INPUT:
######
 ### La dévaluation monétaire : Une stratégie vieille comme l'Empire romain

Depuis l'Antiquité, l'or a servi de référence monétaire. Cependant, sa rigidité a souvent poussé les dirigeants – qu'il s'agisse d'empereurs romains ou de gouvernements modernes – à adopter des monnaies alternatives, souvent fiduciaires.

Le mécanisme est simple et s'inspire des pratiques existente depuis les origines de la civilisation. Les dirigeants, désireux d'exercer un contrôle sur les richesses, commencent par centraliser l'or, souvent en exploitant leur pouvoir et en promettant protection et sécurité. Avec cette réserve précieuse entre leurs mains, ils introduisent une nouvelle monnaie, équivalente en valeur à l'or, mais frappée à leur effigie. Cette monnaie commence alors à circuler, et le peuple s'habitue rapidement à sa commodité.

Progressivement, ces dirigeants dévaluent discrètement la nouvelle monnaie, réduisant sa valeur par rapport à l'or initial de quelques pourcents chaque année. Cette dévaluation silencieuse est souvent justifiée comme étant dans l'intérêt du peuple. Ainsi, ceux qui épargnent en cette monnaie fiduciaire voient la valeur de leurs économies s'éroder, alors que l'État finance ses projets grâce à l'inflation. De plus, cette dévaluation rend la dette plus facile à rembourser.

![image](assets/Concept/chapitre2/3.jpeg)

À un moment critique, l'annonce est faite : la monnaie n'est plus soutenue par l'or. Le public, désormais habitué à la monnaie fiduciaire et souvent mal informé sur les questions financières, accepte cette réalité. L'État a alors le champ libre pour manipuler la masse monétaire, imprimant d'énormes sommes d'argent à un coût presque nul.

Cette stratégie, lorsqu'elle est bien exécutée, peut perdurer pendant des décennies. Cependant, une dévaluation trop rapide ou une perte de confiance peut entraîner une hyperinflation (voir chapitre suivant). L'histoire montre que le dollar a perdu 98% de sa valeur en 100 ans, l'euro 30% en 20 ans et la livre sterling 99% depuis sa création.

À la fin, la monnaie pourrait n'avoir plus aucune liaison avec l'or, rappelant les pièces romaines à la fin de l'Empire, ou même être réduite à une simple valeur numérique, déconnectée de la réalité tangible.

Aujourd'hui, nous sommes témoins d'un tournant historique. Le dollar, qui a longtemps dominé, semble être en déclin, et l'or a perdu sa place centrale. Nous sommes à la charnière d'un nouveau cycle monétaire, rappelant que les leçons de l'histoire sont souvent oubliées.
######
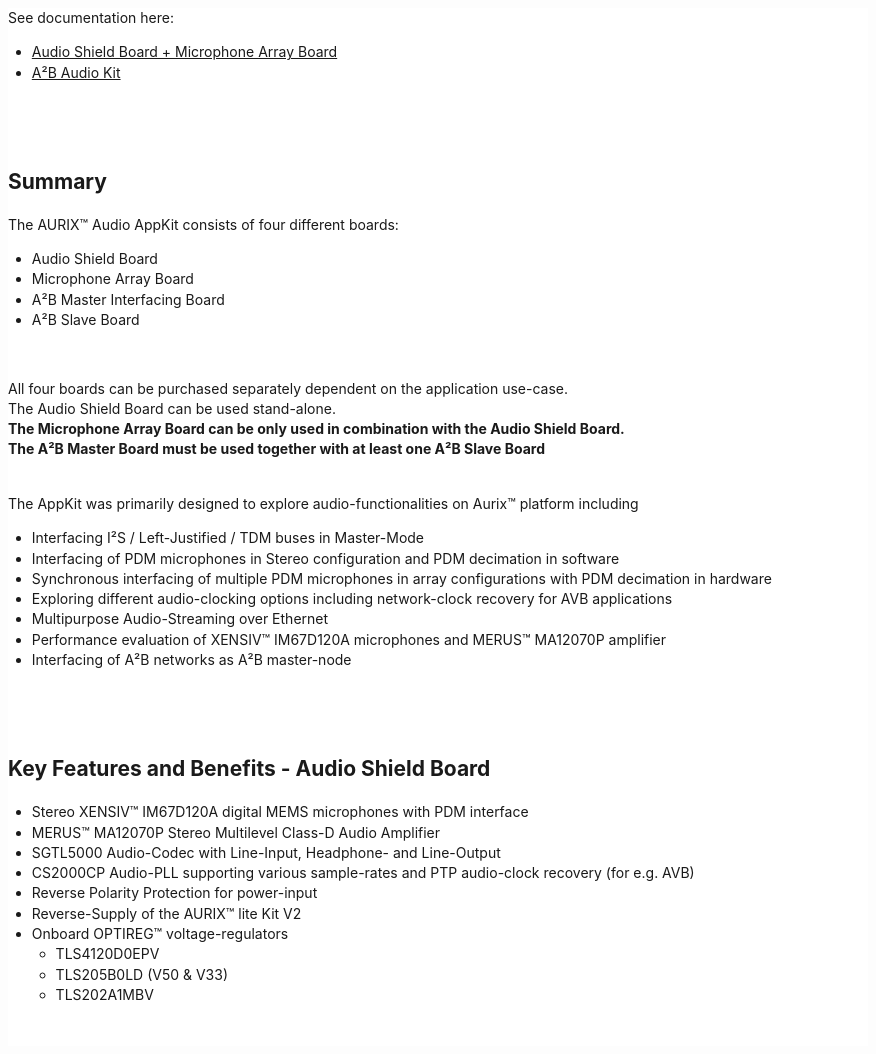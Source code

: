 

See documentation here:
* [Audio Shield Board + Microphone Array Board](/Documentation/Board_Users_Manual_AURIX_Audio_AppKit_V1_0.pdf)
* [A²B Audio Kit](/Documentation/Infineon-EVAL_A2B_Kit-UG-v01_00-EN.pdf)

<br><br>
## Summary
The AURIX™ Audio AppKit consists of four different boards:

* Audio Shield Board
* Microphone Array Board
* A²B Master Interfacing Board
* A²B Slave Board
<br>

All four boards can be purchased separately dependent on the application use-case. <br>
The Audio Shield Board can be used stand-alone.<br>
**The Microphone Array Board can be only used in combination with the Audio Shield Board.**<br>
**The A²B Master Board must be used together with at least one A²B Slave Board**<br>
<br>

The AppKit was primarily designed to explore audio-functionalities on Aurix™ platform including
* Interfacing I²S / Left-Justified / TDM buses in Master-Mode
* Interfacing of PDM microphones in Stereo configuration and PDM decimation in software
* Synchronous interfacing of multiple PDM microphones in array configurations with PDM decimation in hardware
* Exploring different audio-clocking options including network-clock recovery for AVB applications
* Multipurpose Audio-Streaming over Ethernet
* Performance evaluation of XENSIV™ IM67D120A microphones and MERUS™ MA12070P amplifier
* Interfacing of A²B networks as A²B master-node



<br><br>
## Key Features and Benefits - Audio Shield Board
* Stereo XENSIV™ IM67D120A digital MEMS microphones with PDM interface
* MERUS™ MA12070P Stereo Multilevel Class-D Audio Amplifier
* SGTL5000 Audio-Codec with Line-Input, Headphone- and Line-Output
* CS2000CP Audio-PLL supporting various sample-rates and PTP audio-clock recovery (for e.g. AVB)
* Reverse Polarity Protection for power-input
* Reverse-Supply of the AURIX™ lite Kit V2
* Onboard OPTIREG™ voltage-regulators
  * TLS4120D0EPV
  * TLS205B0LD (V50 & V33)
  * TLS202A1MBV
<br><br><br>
######
YOUR TASK: Take the lines above from the one containing "Master Interfacing Board" to the one containing "MERUS™ MA12070P amplifier" and retype them exactly, both ends included, with nothing added.

COMPLETED EXERCISE:
* A²B Master Interfacing Board
* A²B Slave Board
<br>

All four boards can be purchased separately dependent on the application use-case. <br>
The Audio Shield Board can be used stand-alone.<br>
**The Microphone Array Board can be only used in combination with the Audio Shield Board.**<br>
**The A²B Master Board must be used together with at least one A²B Slave Board**<br>
<br>

The AppKit was primarily designed to explore audio-functionalities on Aurix™ platform including
* Interfacing I²S / Left-Justified / TDM buses in Master-Mode
* Interfacing of PDM microphones in Stereo configuration and PDM decimation in software
* Synchronous interfacing of multiple PDM microphones in array configurations with PDM decimation in hardware
* Exploring different audio-clocking options including network-clock recovery for AVB applications
* Multipurpose Audio-Streaming over Ethernet
* Performance evaluation of XENSIV™ IM67D120A microphones and MERUS™ MA12070P amplifier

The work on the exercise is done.